Most recently, Cahill has turned his attention to another vulnerable population—students. He has been assessing air quality at local schools. In 2002, he found that Sacramento’s Arden Middle School was exposed to high amounts of pollution from the traffic of a nearby intersection. As a result of those findings, San Juan Unified School District Superintendent Steven Enoch proposed in August to rebuild the school further from the roadway.

Since 2003, Cahill has collaborated with an organization called Breathe California of Sacramento–Emigrant Trails to help students evaluate their own air quality around their schools. He’s visited Sacramento and Yolo County campuses, like Sheldon High in Elk Grove, to teach students how to collect air samples and has brought students to his lab to use DELTA group equipment to analyze their data. Students’ findings have led to several changes at their schools to improve air quality.

“A) They see that science is fun, and B) they see that they can do it themselves,” Cahill says.

Cahill has given his time to the Sacramento clean air organization since 1995, conducting numerous studies of his own on the area’s air quality, as well as working with students.

“It means so much to students to have someone as prestigious as Tom working with them,” says Shelley Mitchell, a senior program manager with Breathe California. “They just enjoy learning from him and interacting with him.”

“He is like having gold available to you,” adds the organization’s Health Effects Task Force consultant Betty Turner. “He’s such a warm, caring and brilliant volunteer. We’re so lucky to have Tom Cahill.”


When Cahill finally retires for real, he can be sure his legacy will continue. He and his wife, Ginny, who works for the state attorney general’s office specializing in environmental and water law, have two children who do environmental research.

Cathy and Tom Cahill Jr. began receiving their environmental education early. In May 1980, when Cathy and Tom were 12 and 10, respectively, the family drove the “Blue Whale”—their blue Dodge station wagon—to the Oregon-Washington border where Mount St. Helens was about to erupt. While Ginny studied law and watched the smoldering volcano, Cahill, with Cathy and Tommy, set up four surplus air samplers that he had “borrowed” from the Air Resources Board. One of the samplers picked up data from the volcano’s plume, leading to an article in the prestigious journal Science.

Such excursions apparently made an impression on Cathy and Tom Jr. Both got degrees from UC Davis, Cathy a bachelor’s degree in applied physics in 1990 and Tom Jr. a bachelor’s in wildlife and fisheries biology in 1994 and a master’s in ecology in 1997. Cathy received her Ph.D. in atmospheric science and is now an associate professor at the University of Alaska, Fairbanks, where she studies Arctic air quality and recently completed a paper on the eruption of the Mt. Augustine volcano in Alaska, with her dad as third author. Tom Jr. earned a doctorate in ecotoxicology and joined the Arizona State University faculty last year.

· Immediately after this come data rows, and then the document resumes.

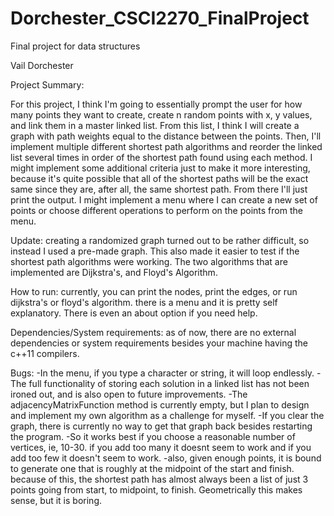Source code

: # Dorchester_CSCI2270_FinalProject
Final project for data structures

Vail Dorchester

Project Summary:

  For this project, I think I'm going to essentially prompt the user for how many points they want to create, create n random points with x, y values, and link them in a master linked list. From this list, I think I will create a graph with path weights equal to the distance between the points. Then, I'll implement multiple different shortest path algorithms and reorder the linked list several times in order of the shortest path found using each method. I might implement some additional criteria just to make it more interesting, because it's quite possible that all of the shortest paths will be the exact same since they are, after all, the same shortest path. From there I'll just print the output. I might implement a menu where I can create a new set of points or choose different operations to perform on the points from the menu. 

Update: creating a randomized graph turned out to be rather difficult, so instead I used a pre-made graph. This also made it easier to test if the shortest path algorithms were working. The two algorithms that are implemented are Dijkstra's, and Floyd's Algorithm.

How to run:
  currently, you can print the nodes, print the edges, or run dijkstra's or floyd's algorithm. there is a menu and it is pretty self explanatory. There is even an about option if you need help.
  
Dependencies/System requirements:
  as of now, there are no external dependencies or system requirements besides your machine having the c++11 compilers.

Bugs:
  -In the menu, if you type a character or string, it will loop endlessly.
  -The full functionality of storing each solution in a linked list has not been ironed out, and is also open to future improvements.
  -The adjacencyMatrixFunction method is currently empty, but I plan to design and implement my own algorithm as a challenge for myself.
  -If you clear the graph, there is currently no way to get that graph back besides restarting the program.
  -So it works best if you choose a reasonable number of vertices, ie, 10-30. if you add too many it doesnt seem to work and if you add too few it doesn't seem to work.
  -also, given enough points, it is bound to generate one that is roughly at the midpoint of the start and finish. because of this, the shortest path has almost always been a list of just 3 points going from start, to midpoint, to finish. Geometrically this makes sense, but it is boring.
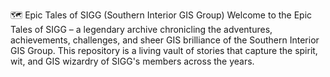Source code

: 🗺️ Epic Tales of SIGG (Southern Interior GIS Group)
Welcome to the Epic Tales of SIGG – a legendary archive chronicling the adventures, achievements, challenges, 
and sheer GIS brilliance of the Southern Interior GIS Group. This repository is a living vault of stories 
that capture the spirit, wit, and GIS wizardry of SIGG's members across the years.
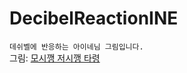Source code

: # DecibelReactionINE
`데쉬벨에 반응하는 아이네님 그림입니다.`<br/>
그림: [모시깽 저시깽 타령](https://www.youtube.com/shorts/gSoJkTFSA7Y)
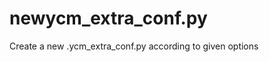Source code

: newycm_extra_conf.py
====================

Create a new .ycm_extra_conf.py according to given options
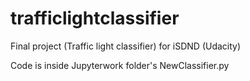 # trafficlightclassifier
Final project (Traffic light classifier) for iSDND (Udacity)

Code is inside Jupyterwork folder's NewClassifier.py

Cahill himself got on the environmental path at an early age. Growing up in rural New England, he spent long hours wandering through the woods, exploring and making discoveries. He says the curiosity that prompted his roamings as a kid also motivated much of what he’s done as a scientist.

“I love to know what I don’t know,” he said. “You go to work every day and what you’re looking for is something no one else in the world knows. You get the feeling that you’ve cracked something and done something that’s yours alone.”


After working for three and a half years as an intern in the UC Davis University Communications office, Mike Sintetos graduated in the spring with a psychology degree. He is now traveling in Europe.